Banks such as 1st Commonwealth Bank of Virginia, Bank of Georgetown, Cardinal Bank, Colombo Bank and Congressional Bank are among the many banks in the Washington region considered community banks - with employees familiar with their local communities, customers' financial goals, and with potential to build bridges with local business on a personal level.
"Sometimes you hit bumps in the road, you have a hiccup, and you have to work with these [small businesses]," says Bob Pincus, Vice President of Eagle Bank, the largest community bank in the Washington area. He says community banks pride themselves on getting to know their customers better.
CEO Profile: Disney, Marvel, motorbikes all under Feld's big top
A graduate of Murch, Deal and then Wilson High School in the DCPS, Ken Feld says his father gave him all the business schooling he needed.
When his family acquired Ringling Bros. and Barnum & Bailey Circus in the mid-1980s, Feld jumped right in on the act. Now, the innovator walks the tightrope between keeping tradition alive and building fresh shows for his audiences with the help of his three daughters, Nicole, Alana and Juliette.
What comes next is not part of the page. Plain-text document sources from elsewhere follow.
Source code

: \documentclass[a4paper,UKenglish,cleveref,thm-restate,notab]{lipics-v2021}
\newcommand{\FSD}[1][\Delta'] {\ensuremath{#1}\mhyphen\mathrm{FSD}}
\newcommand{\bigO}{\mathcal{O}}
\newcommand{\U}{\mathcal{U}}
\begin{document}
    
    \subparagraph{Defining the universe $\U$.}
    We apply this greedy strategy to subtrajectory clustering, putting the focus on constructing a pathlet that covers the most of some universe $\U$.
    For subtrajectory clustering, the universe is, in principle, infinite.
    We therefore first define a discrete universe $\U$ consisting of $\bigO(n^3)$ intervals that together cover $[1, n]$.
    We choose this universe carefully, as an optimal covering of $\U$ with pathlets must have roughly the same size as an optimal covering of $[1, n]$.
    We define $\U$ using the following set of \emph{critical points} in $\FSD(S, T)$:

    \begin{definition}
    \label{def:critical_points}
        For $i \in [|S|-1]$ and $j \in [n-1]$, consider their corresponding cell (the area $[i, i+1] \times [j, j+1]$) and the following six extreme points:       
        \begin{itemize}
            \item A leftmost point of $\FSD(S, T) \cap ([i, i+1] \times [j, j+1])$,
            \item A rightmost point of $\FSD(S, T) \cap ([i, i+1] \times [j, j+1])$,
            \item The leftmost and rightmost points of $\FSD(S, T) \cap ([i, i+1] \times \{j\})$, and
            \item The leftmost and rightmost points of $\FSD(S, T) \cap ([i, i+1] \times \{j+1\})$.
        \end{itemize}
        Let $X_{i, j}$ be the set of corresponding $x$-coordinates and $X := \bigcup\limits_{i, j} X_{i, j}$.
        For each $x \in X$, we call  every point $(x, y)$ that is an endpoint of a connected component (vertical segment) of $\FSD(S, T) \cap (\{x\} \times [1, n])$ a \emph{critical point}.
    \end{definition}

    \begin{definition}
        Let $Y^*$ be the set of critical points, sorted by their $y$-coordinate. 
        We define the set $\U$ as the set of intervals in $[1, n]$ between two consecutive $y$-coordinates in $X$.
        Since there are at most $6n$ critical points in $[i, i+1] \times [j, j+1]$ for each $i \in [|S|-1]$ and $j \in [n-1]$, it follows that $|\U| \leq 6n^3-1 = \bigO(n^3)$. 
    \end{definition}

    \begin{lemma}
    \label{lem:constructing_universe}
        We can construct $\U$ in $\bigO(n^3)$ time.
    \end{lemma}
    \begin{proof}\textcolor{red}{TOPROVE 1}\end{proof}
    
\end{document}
"If it were to stop with me, then I've totally failed," Feld told Washington Business Report's Rebecca Cooper, noting each of his daughters plays a major role in not only the circus, but Disney on Ice and newer projects such as Marvel Universe Live and Nuclear Cowboyz.
Feld Entertainment had an estimated $1 billion in revenue last year, boasting approximately 5,000 shows for 30 million people worldwide.